22
January 2013

Medvedev Courts Davos Skeptics With Better-Than-China Pitch

Washington Post

Russia has a $10 billion sales pitch for investors at this year’s World Economic Forum: give us your money and we’ll worry about corruption for you.

That was the line from First Deputy Prime Minister Igor Shuvalov in an interview with Bloomberg Television last week and that’s what Prime Minister Dmitry Medvedev will try to convince skeptical investors of tomorrow with his keynote address at the conference in Davos, Switzerland, the third by a Russian leader in five years.

Russia plans to raise a record $10 billion from asset sales this year as it seeks to stem capital flight and reverse the state’s creeping hold over the economy, Shuvalov said. The government failed to reach a similar goal last year, when it retained its ranking as the most corrupt country in the Group of 20, an organization it leads this year.

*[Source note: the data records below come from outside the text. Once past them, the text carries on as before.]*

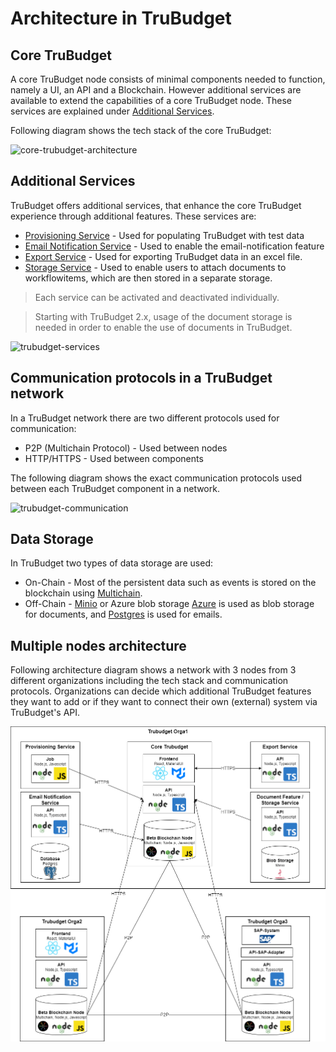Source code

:# Architecture in TruBudget

## Core TruBudget
A core TruBudget node consists of minimal components needed to function, namely a UI, an API and a Blockchain. However additional services are available to extend the capabilities of a core TruBudget node. These services are explained under [Additional Services](#additional-services).

Following diagram shows the tech stack of the core TruBudget:

![core-trubudget-architecture](./img/core-trubudget.png)

## Additional Services
TruBudget offers additional services, that enhance the core TruBudget experience through additional features. These services are:

- [Provisioning Service](../../provisioning/README.md) - Used for populating TruBudget with test data
- [Email Notification Service](../../email-notification-service/README.md) - Used to enable the email-notification feature
- [Export Service](../../excel-export-service/README.md) - Used for exporting TruBudget data in an excel file.
- [Storage Service](../../storage-service/README.md) - Used to enable users to attach documents to workflowitems, which are then stored in a separate storage.

> Each service can be activated and deactivated individually.

> Starting with TruBudget 2.x, usage of the document storage is needed in order to enable the use of documents in TruBudget.

![trubudget-services](./img/trubudget-services.png)

## Communication protocols in a TruBudget network
In a TruBudget network there are two different protocols used for communication:
- P2P (Multichain Protocol) - Used between nodes
- HTTP/HTTPS - Used between components

The following diagram shows the exact communication protocols used between each TruBudget component in a network.

![trubudget-communication](./img/trubudget-communication.png)

## Data Storage
In TruBudget two types of data storage are used:
- On-Chain - Most of the persistent data such as events is stored on the blockchain using [Multichain](https://www.multichain.com/).
- Off-Chain - [Minio](https://min.io/) or Azure blob storage [Azure](https://azure.microsoft.com/en-us/products/storage/blobs) is used as blob storage for documents, and [Postgres](https://www.postgresql.org/) is used for emails. 

## Multiple nodes architecture
Following architecture diagram shows a network with 3 nodes from 3 different organizations including the tech stack and communication protocols.
Organizations can decide which additional TruBudget features they want to add or if they want to connect their own (external) system via TruBudget's API.

![trubudget-architecture](./img/Trubudget-architecture-diagram.PNG)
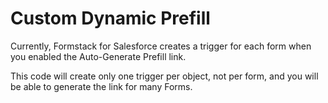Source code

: # Custom Dynamic Prefill

Currently, Formstack for Salesforce creates a trigger for each form when you enabled the Auto-Generate Prefill link.

This code will create only one trigger per object, not per form, and you will be able to generate the link for many Forms.



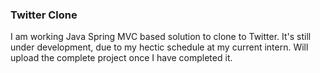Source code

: ### Twitter Clone 

I am working Java Spring MVC based solution to clone to Twitter. It's still under development, due to my hectic schedule at my current intern. Will upload the complete project once I have completed it.
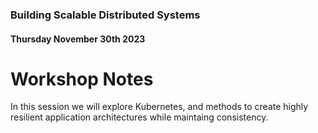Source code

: ### Building Scalable Distributed Systems
#### Thursday November 30th 2023

# Workshop Notes

In this session we will explore Kubernetes, and methods to create highly resilient application architectures while maintaing consistency.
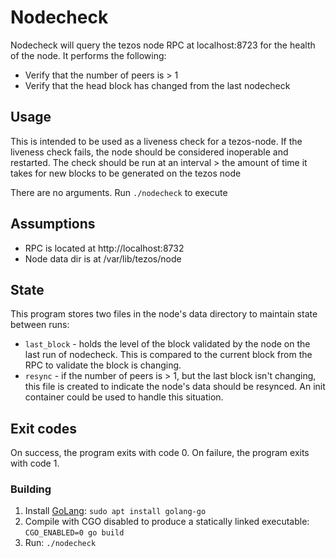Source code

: # Nodecheck

Nodecheck will query the tezos node RPC at localhost:8723 for the health of the node.  It performs the following:

- Verify that the number of peers is > 1
- Verify that the head block has changed from the last nodecheck

## Usage

This is intended to be used as a liveness check for a tezos-node.  If the liveness check fails, the node should be considered inoperable and restarted.  The check should be run at an interval > the amount of time it takes for new blocks to be generated on the tezos node

There are no arguments.  Run `./nodecheck` to execute

## Assumptions

- RPC is located at http://localhost:8732
- Node data dir is at /var/lib/tezos/node 

## State

This program stores two files in the node's data directory to maintain state between runs:

- `last_block` - holds the level of the block validated by the node on the last run of nodecheck.  This is compared to the current block from the RPC to validate the block is changing.
- `resync` - if the number of peers is > 1, but the last block isn't changing, this file is created to indicate the node's data should be resynced.  An init container could be used to handle this situation.

## Exit codes

On success, the program exits with code 0.
On failure, the program exits with code 1.

### Building

1. Install [GoLang](https://golang.org/): `sudo apt install golang-go`
1. Compile with CGO disabled to produce a statically linked executable: `CGO_ENABLED=0 go build`
1. Run: `./nodecheck`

“Russia, regardless of what people are saying, is a place that people can invest, can earn,” Shuvalov said on a Jan. 18 train ride to Moscow from Kaluga, a region that has attracted investment from companies including Volkswagen AG and AstraZeneca Plc. “If you talk with investors, they say they invest maybe less than in China, but lose less than in China. They say people don’t know Russia.”

Putin Critique

Medvedev used his Davos speech in 2011 to highlight the “new opportunities” for foreigners “for doing business with success” in Russia. The message was more upbeat than the one then-premier Vladimir Putin delivered in 2009, in which he said the global crisis had shown the dangers of rampant greed in the U.S.-dominated global financial system.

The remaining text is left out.